Chevron (CVX 0.44%) recently agreed to acquire Noble Energy (NBL) for $13 billion, which includes the assumption of debt. While the main draw was Noble's oil and gas assets -- especially its positions in the Permian Basin and offshore Israel -- Chevron would pick up several other intriguing assets, including Noble's stake in master limited partnership Noble Midstream Partners (NBLX).

That makes the deal a noteworthy one for Noble Midstream, since it will soon have a much more financially secure parent running the show. That could put the company's 9%-yielding dividend on a much more sustainable foundation.

$100 bills with the word dividend on top.
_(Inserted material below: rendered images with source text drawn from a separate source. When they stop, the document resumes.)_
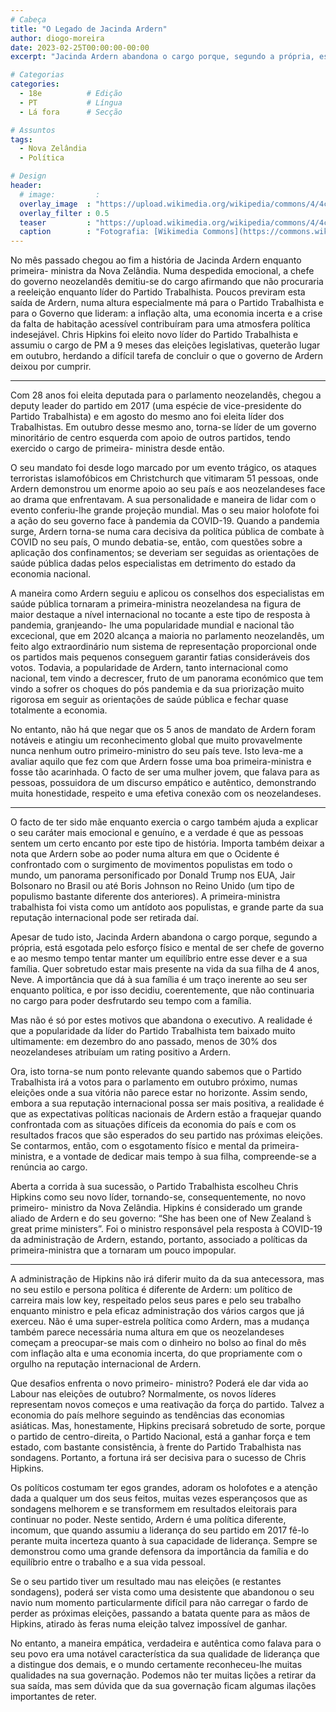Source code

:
```yaml
---
# Cabeça
title: "O Legado de Jacinda Ardern"
author: diogo-moreira
date: 2023-02-25T00:00:00-00:00
excerpt: "Jacinda Ardern abandona o cargo porque, segundo a própria, está esgotada pelo esforço físico e mental de ser chefe de governo e ao mesmo tempo tentar manter um equilíbrio entre esse dever e a sua família."

# Categorias
categories:
  - 18e          # Edição
  - PT           # Língua
  - Lá fora      # Secção

# Assuntos
tags:
  - Nova Zelândia
  - Política

# Design
header:
  # image:         :
  overlay_image  : "https://upload.wikimedia.org/wikipedia/commons/4/4c/Jens_Stoltenberg_talked_to_Jacinda_Ardern_during_the_2022_Madrid_Summit_%28cropped%29.jpg"
  overlay_filter : 0.5
  teaser         : "https://upload.wikimedia.org/wikipedia/commons/4/4c/Jens_Stoltenberg_talked_to_Jacinda_Ardern_during_the_2022_Madrid_Summit_%28cropped%29.jpg"
  caption        : "Fotografia: [Wikimedia Commons](https://commons.wikimedia.org/wiki/File:Jens_Stoltenberg_talked_to_Jacinda_Ardern_during_the_2022_Madrid_Summit_(cropped).jpg)"
---
```


No mês passado chegou ao fim a história de Jacinda Ardern enquanto primeira- ministra da Nova Zelândia. Numa despedida emocional, a chefe do governo neozelandês demitiu-se do cargo afirmando que não procuraria a reeleição enquanto líder do Partido Trabalhista. Poucos previram esta saída de Ardern, numa altura especialmente má para o Partido Trabalhista e para o Governo que lideram: a inflação alta, uma economia incerta e a crise da falta de habitação acessível contribuíram para uma atmosfera política indesejável. Chris Hipkins foi eleito novo líder do Partido Trabalhista e assumiu o cargo de PM a 9 meses das eleições legislativas, queterão lugar em outubro, herdando a difícil tarefa de concluir o que o governo de Ardern deixou por cumprir.

---

Com 28 anos foi eleita deputada para o parlamento neozelandês, chegou a deputy leader do partido em 2017 (uma espécie de vice-presidente do Partido Trabalhista) e em agosto do mesmo ano foi eleita líder dos Trabalhistas. Em outubro desse mesmo ano, torna-se líder de um governo minoritário de centro esquerda com apoio de outros partidos, tendo exercido o cargo de primeira- ministra desde então.

O seu mandato foi desde logo marcado por um evento trágico, os ataques terroristas islamofóbicos em Christchurch que vitimaram 51 pessoas, onde Ardern demonstrou um enorme apoio ao seu país e aos neozelandeses face ao drama que enfrentavam. A sua personalidade e maneira de lidar com o evento conferiu-lhe grande projeção mundial. Mas o seu maior holofote foi a ação do seu governo face à pandemia da COVID-19. Quando a pandemia surge, Ardern torna-se numa cara decisiva da política pública de combate à COVID no seu país, O mundo debatia-se, então, com questões sobre a aplicação dos confinamentos; se deveriam ser seguidas as orientações de saúde pública dadas pelos especialistas em detrimento do estado da economia nacional.

A maneira como Ardern seguiu e aplicou os conselhos dos especialistas em saúde pública tornaram a primeira-ministra neozelandesa na figura de maior destaque a nível internacional no tocante a este tipo de resposta à pandemia, granjeando- lhe uma popularidade mundial e nacional tão excecional, que em 2020 alcança a maioria no parlamento neozelandês, um feito algo extraordinário num sistema de representação proporcional onde os partidos mais pequenos conseguem garantir fatias consideráveis dos votos. Todavia, a popularidade de Ardern, tanto internacional como nacional, tem vindo a decrescer, fruto de um panorama económico que tem vindo a sofrer os choques do pós pandemia e da sua priorização muito rigorosa em seguir as orientações de saúde pública e fechar quase totalmente a economia.

No entanto, não há que negar que os 5 anos de mandato de Ardern foram notáveis e atingiu um reconhecimento global que muito provavelmente nunca nenhum outro primeiro-ministro do seu país teve. Isto leva-me a avaliar aquilo que fez com que Ardern fosse uma boa primeira-ministra e fosse tão acarinhada. O facto de ser uma mulher jovem, que falava para as pessoas, possuidora de um discurso empático e autêntico, demonstrando muita honestidade, respeito e uma efetiva conexão com os neozelandeses.

---

O facto de ter sido mãe enquanto exercia o cargo também ajuda a explicar o seu caráter mais emocional e genuíno, e a verdade é que as pessoas sentem um certo encanto por este tipo de história. Importa também deixar a nota que Ardern sobe ao poder numa altura em que o Ocidente é confrontado com o surgimento de movimentos populistas em todo o mundo, um panorama personificado por Donald Trump nos EUA, Jair Bolsonaro no Brasil ou até Boris Johnson no Reino Unido (um tipo de populismo bastante diferente dos anteriores). A primeira-ministra trabalhista foi vista como um antídoto aos populistas, e grande parte da sua reputação internacional pode ser retirada daí.

Apesar de tudo isto, Jacinda Ardern abandona o cargo porque, segundo a própria, está esgotada pelo esforço físico e mental de ser chefe de governo e ao mesmo tempo tentar manter um equilíbrio entre esse dever e a sua família. Quer sobretudo estar mais presente na vida da sua filha de 4 anos, Neve. A importância que dá à sua família é um traço inerente ao seu ser enquanto política, e por isso decidiu, coerentemente, que não continuaria no cargo para poder desfrutardo seu tempo com a família.

Mas não é só por estes motivos que abandona o executivo. A realidade é que a popularidade da líder do Partido Trabalhista tem baixado muito ultimamente: em dezembro do ano passado, menos de 30% dos neozelandeses atribuíam um rating positivo a Ardern.

Ora, isto torna-se num ponto relevante quando sabemos que o Partido Trabalhista irá a votos para o parlamento em outubro próximo, numas eleições onde a sua vitória não parece estar no horizonte. Assim sendo, embora a sua reputação internacional possa ser mais positiva, a realidade é que as expectativas políticas nacionais de Ardern estão a fraquejar quando confrontada com as situações difíceis da economia do país e com os resultados fracos que são esperados do seu partido nas próximas eleições. Se contarmos, então, com o esgotamento físico e mental da primeira-ministra, e a vontade de dedicar mais tempo à sua filha, compreende-se a renúncia ao cargo.

Aberta a corrida à sua sucessão, o Partido Trabalhista escolheu Chris Hipkins como seu novo líder, tornando-se, consequentemente, no novo primeiro- ministro da Nova Zelândia. Hipkins é considerado um grande aliado de Ardern e do seu governo: “She has been one of New Zealand ́s great prime ministers”. Foi o ministro responsável pela resposta à COVID-19 da administração de Ardern, estando, portanto, associado a políticas da primeira-ministra que a tornaram um pouco impopular.

---

A administração de Hipkins não irá diferir muito da da sua antecessora, mas no seu estilo e persona política é diferente de Ardern: um político de carreira mais low key, respeitado pelos seus pares e pelo seu trabalho enquanto ministro e pela eficaz administração dos vários cargos que já exerceu. Não é uma super-estrela política como Ardern, mas a mudança também parece necessária numa altura em que os neozelandeses começam a preocupar-se mais com o dinheiro no bolso ao final do mês com inflação alta e uma economia incerta, do que propriamente com o orgulho na reputação internacional de Ardern.

Que desafios enfrenta o novo primeiro- ministro? Poderá ele dar vida ao Labour nas eleições de outubro? Normalmente, os novos líderes representam novos começos e uma reativação da força do partido. Talvez a economia do país melhore seguindo as tendências das economias asiáticas. Mas, honestamente, Hipkins precisará sobretudo de sorte, porque o partido de centro-direita, o Partido Nacional, está a ganhar força e tem estado, com bastante consistência, à frente do Partido Trabalhista nas sondagens. Portanto, a fortuna irá ser decisiva para o sucesso de Chris Hipkins.

Os políticos costumam ter egos grandes, adoram os holofotes e a atenção dada a qualquer um dos seus feitos, muitas vezes esperançosos que as sondagens melhorem e se transformem em resultados eleitorais para continuar no poder. Neste sentido, Ardern é uma política diferente, incomum, que quando assumiu a liderança do seu partido em 2017 fê-lo perante muita incerteza quanto à sua capacidade de liderança. Sempre se demonstrou como uma grande defensora da importância da família e do equilíbrio entre o trabalho e a sua vida pessoal.

Se o seu partido tiver um resultado mau nas eleições (e restantes sondagens), poderá ser vista como uma desistente que abandonou o seu navio num momento particularmente difícil para não carregar o fardo de perder as próximas eleições, passando a batata quente para as mãos de Hipkins, atirado às feras numa eleição talvez impossível de ganhar.

No entanto, a maneira empática, verdadeira e autêntica como falava para o seu povo era uma notável característica da sua qualidade de liderança que a distingue dos demais, e o mundo certamente reconheceu-lhe muitas qualidades na sua governação. Podemos não ter muitas lições a retirar da sua saída, mas sem dúvida que da sua governação ficam algumas ilações importantes de reter.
Image source: Getty Images.

Joined at the hip

Noble Energy currently owns a 63% stake in Noble Midstream following a strategic transaction late last year to eliminate management fees and acquire its remaining midstream assets. In addition to holding a sizable stake in the company, Noble Energy is also one of Noble Midstream's top customers. The company currently supplies 81% of its earnings, with the bulk of that coming from its gathering and processing business. 

That close relationship has some strategic benefits. The biggest is that Noble Midstream had the right to build the infrastructure needed to support its parent's growth. Thus, as Noble Energy increased its volumes, Noble Midstream's cash flows would follow suit.

However, there was one key downside: Noble Midstream's business would suffer if Noble had to hit the brakes. That's what happened this year as Noble cut its capital budget when oil prices declined to preserve cash, forcing its MLP to make similar moves, including reducing its distribution. 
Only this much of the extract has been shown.